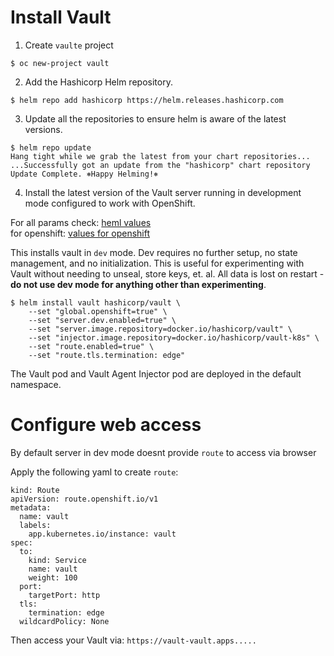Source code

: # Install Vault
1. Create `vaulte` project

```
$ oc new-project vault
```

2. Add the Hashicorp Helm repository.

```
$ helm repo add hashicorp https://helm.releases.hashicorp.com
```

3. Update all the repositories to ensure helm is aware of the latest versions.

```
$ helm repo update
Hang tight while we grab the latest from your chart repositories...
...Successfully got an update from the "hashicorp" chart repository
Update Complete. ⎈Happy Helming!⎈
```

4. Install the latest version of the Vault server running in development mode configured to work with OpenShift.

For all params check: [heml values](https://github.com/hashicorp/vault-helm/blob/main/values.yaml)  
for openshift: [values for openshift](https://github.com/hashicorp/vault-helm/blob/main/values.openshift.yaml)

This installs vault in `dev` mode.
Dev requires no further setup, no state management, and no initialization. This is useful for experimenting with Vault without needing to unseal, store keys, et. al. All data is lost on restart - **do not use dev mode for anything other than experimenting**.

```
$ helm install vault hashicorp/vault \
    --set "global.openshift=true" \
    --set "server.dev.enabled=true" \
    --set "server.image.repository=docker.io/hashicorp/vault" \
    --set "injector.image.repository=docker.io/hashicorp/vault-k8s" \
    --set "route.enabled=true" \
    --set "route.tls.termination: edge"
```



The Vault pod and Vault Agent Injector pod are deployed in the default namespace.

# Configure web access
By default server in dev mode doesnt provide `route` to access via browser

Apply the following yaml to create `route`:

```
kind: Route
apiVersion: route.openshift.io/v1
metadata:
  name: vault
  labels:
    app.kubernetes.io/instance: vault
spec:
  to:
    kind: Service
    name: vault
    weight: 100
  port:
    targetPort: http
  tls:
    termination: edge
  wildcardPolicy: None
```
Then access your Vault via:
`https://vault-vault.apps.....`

........

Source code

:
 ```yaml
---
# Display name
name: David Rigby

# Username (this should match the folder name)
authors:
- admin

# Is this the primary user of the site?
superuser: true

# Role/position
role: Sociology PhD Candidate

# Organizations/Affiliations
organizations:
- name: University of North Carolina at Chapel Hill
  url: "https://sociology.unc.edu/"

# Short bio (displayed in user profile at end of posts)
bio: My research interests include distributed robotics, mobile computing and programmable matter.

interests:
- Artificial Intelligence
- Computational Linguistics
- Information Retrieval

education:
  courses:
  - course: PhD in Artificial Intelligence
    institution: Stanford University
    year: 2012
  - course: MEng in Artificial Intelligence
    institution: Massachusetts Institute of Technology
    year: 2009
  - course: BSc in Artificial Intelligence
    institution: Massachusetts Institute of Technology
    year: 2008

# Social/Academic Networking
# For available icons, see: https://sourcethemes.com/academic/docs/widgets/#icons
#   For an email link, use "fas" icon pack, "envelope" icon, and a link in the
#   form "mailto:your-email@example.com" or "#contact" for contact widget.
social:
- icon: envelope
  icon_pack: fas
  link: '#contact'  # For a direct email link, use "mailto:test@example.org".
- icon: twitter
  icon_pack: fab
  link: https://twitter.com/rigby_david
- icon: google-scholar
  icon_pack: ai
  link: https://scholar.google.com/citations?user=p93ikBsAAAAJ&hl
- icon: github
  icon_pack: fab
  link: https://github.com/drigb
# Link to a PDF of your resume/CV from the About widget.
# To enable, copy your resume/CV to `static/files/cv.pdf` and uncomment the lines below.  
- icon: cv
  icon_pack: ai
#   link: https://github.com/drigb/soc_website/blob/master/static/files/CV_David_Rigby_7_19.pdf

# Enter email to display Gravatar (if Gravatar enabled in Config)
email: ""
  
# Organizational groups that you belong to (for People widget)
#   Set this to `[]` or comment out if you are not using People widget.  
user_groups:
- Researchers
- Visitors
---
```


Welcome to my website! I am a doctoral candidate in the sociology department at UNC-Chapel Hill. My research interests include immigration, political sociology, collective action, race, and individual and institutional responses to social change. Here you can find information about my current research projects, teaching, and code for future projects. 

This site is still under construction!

........

Requirement: For each line of the material that includes the word "values", make a copy.

Response below:
For all params check: [heml values](https://github.com/hashicorp/vault-helm/blob/main/values.yaml)  
for openshift: [values for openshift](https://github.com/hashicorp/vault-helm/blob/main/values.openshift.yaml)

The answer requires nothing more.